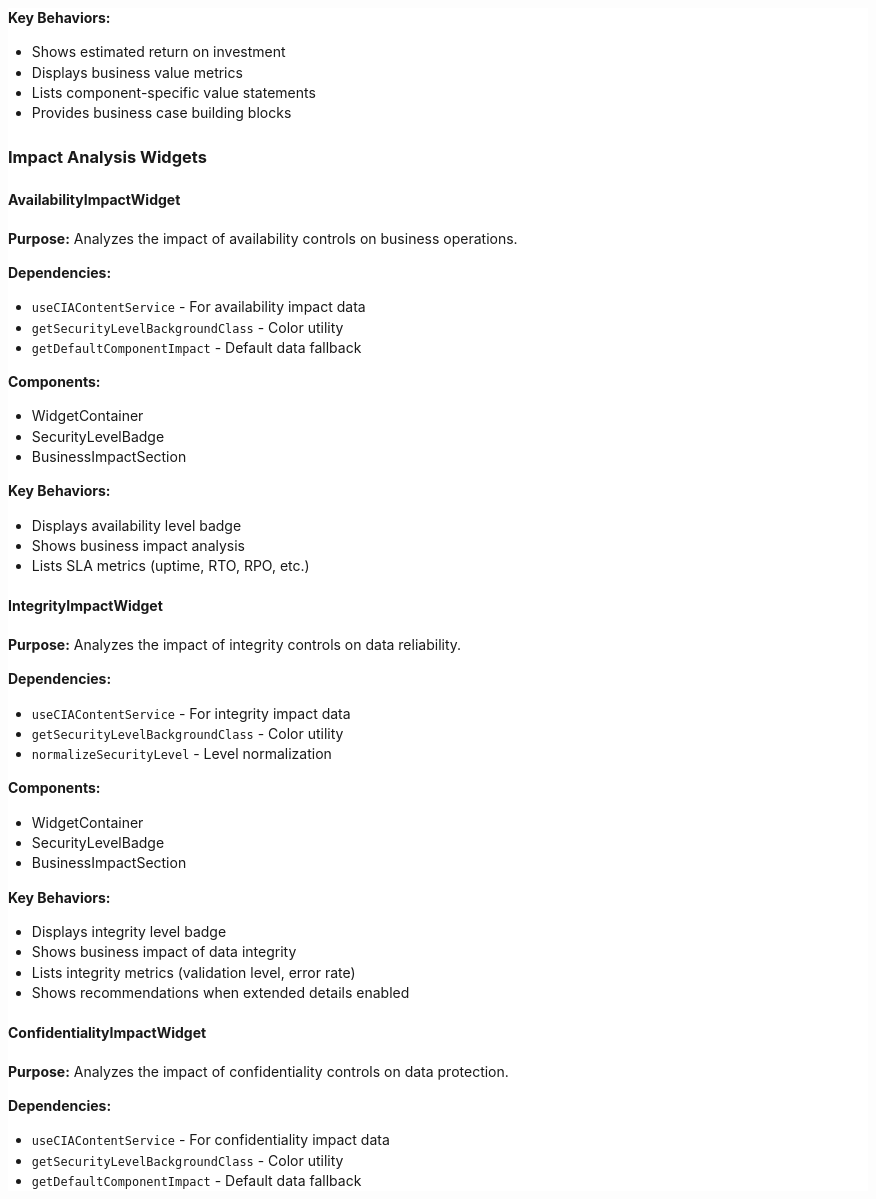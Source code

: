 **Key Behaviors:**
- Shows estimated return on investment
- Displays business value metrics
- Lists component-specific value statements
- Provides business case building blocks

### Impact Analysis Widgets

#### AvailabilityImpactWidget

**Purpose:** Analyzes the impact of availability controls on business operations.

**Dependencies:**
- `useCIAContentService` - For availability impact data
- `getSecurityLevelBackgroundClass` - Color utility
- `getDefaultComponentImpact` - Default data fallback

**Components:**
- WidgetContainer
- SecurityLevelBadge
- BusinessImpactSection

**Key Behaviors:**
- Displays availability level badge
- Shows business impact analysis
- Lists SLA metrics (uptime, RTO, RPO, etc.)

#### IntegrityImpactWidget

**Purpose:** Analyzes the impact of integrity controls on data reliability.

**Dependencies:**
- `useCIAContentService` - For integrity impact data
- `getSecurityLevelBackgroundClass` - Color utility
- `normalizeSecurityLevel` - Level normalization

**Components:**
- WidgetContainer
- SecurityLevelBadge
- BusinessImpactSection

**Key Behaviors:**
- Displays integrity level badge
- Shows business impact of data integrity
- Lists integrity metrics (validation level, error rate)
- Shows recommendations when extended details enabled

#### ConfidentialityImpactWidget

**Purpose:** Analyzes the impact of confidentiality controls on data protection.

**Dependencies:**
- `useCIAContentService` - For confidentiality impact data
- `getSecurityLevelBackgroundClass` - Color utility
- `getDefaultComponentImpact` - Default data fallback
##############################
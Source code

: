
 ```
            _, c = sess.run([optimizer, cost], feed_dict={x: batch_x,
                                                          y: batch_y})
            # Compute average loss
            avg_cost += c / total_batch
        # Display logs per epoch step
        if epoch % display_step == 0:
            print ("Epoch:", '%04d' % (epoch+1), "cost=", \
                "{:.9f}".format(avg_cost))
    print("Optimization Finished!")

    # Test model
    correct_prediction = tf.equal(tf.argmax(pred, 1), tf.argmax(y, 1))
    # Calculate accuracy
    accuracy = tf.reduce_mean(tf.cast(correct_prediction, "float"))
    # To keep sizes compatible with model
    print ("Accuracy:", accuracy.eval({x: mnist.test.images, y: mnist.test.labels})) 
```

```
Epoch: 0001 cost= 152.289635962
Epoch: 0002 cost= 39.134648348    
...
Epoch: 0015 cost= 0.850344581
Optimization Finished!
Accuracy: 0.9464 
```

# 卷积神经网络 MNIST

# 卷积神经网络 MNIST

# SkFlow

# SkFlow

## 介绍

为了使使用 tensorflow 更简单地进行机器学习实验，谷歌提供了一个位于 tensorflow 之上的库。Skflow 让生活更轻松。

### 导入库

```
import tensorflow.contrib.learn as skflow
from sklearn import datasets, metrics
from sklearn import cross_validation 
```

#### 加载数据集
##############################
[About this exercise]
Taking the line with "- Lists SLA metrics (uptime, RTO, RPO, etc.)" as the first and the line with "confidentiality impact data" as the last, retype that stretch of the data above exactly, with no other lines.

[Written answer]
- Lists SLA metrics (uptime, RTO, RPO, etc.)

#### IntegrityImpactWidget

**Purpose:** Analyzes the impact of integrity controls on data reliability.

**Dependencies:**
- `useCIAContentService` - For integrity impact data
- `getSecurityLevelBackgroundClass` - Color utility
- `normalizeSecurityLevel` - Level normalization

**Components:**
- WidgetContainer
- SecurityLevelBadge
- BusinessImpactSection

**Key Behaviors:**
- Displays integrity level badge
- Shows business impact of data integrity
- Lists integrity metrics (validation level, error rate)
- Shows recommendations when extended details enabled

#### ConfidentialityImpactWidget

**Purpose:** Analyzes the impact of confidentiality controls on data protection.

**Dependencies:**
- `useCIAContentService` - For confidentiality impact data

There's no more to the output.